Given an acute $\vartriangle ABC$ with orthocenter $H$. Let $M_a$ be the midpoint of $BC. M_aH$ intersects the circumcircle of $\vartriangle ABC$ at $X_a$ and $AX_a$ intersects $BC$ at $Y_a$. Define $Y_b, Y_c$ in a similar way. Prove that $Y_a, Y_b,Y_c$ are collinear.
Problem
Source: https://artofproblemsolving.com/community/c6h1740077p11309077
Tags: geometry, circumcircle, orthocenter, collinear
IndoMathXdZ
20.03.2020 12:59
Drop the perpendicular from $A,B,C$ to $BC, CA, AB$. Name them $A', B', C'$ respectively.
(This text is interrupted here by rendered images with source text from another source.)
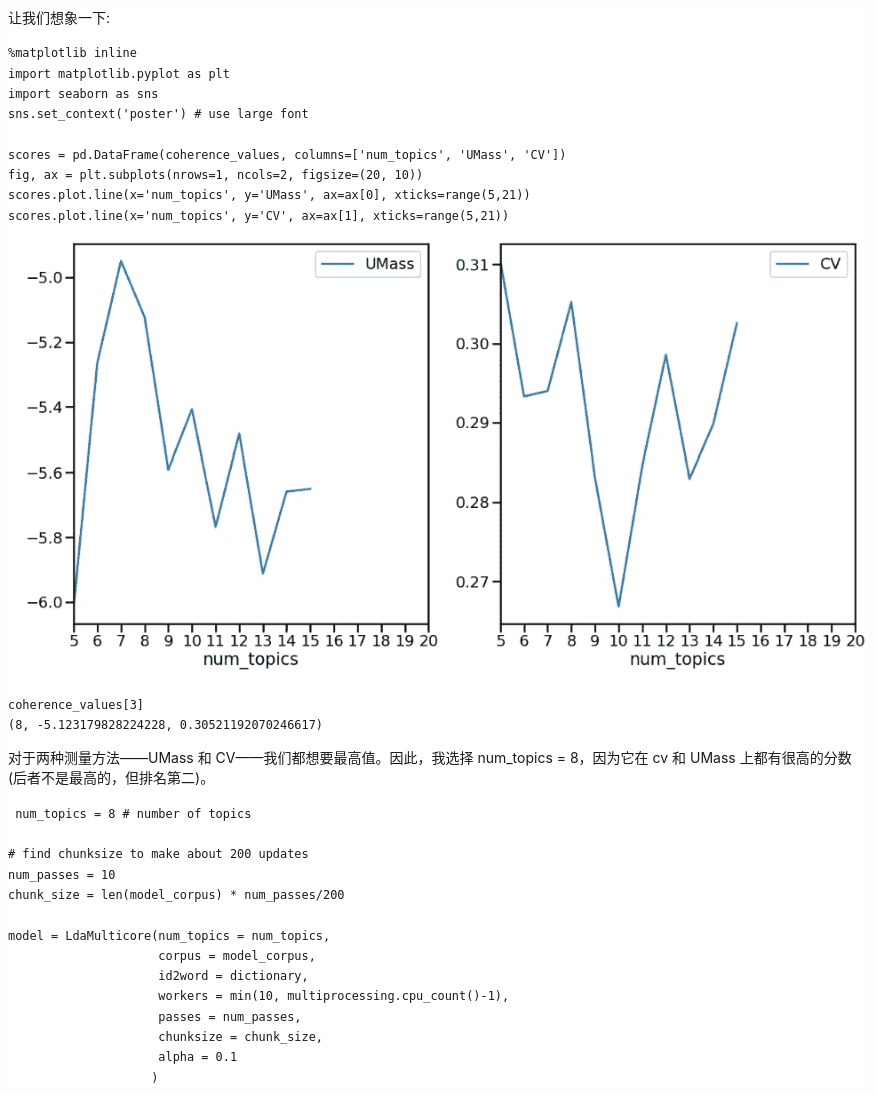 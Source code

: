 让我们想象一下:

```
%matplotlib inline
import matplotlib.pyplot as plt
import seaborn as sns
sns.set_context('poster') # use large font

scores = pd.DataFrame(coherence_values, columns=['num_topics', 'UMass', 'CV'])
fig, ax = plt.subplots(nrows=1, ncols=2, figsize=(20, 10))
scores.plot.line(x='num_topics', y='UMass', ax=ax[0], xticks=range(5,21))
scores.plot.line(x='num_topics', y='CV', ax=ax[1], xticks=range(5,21))
```

![](img/97a6fe210a3197779a636f625bf90d2b.png)

```
coherence_values[3]
(8, -5.123179828224228, 0.30521192070246617)
```

对于两种测量方法——UMass 和 CV——我们都想要最高值。因此，我选择 num_topics = 8，因为它在 cv 和 UMass 上都有很高的分数(后者不是最高的，但排名第二)。

```
 num_topics = 8 # number of topics

# find chunksize to make about 200 updates
num_passes = 10
chunk_size = len(model_corpus) * num_passes/200

model = LdaMulticore(num_topics = num_topics, 
                     corpus = model_corpus,  
                     id2word = dictionary, 
                     workers = min(10, multiprocessing.cpu_count()-1), 
                     passes = num_passes, 
                     chunksize = chunk_size, 
                     alpha = 0.1
                    ) 
```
Notice that $X_a$ is the Miquel Point of quadrilateral $BCB'C'$. Therefore, $AX_a, B'C', BC$ must concur, which means we could redefine $Y_a$ as the intersections of $BC$ and $B'C'$. Similarly, $Y_b = AC \cap A'C'$, $Y_c = AB \cap A'B'$. Then by Desargues Theorem, it suffices to prove that $AA', BB', CC'$ are concurrent, which is true since they all concur at the orthocenter $H$.
Godfather2043
20.03.2020 14:13
Observe that each of the $Y$'s lie on the radical axis of the nine point circle and the circumcircle of $ABC$ which gives the collinearity, the proof is simple using power of a point, one can look at math_pi_rate's blog post.
parmenides51
20.03.2020 14:25
a solution by riadok from here riadok wrote: For G4: Use polar duality centered at $H$ such, that image of $A$ is line $BC$. Then this is self duality of $ABC$. Constuction of point $Y_a$ is construction of pole of $AM_a$ under this duality as $AX_a\perp X_aM_a$ and $Y_a$ lies on pole of $A$. As $AM_a$, $BM_b$, $CM_c$ are concurrent, it follows, that $Y_a$, $Y_b$, $Y_c$ are collinear. We even proved, that this line is perpendicular to line $HR$, where $R$ is centroid of $ABC$. $\square$
Pluto1708
20.03.2020 16:00
Isnt $\overline{Y_AY_bY_c}$ the Orthic Axis?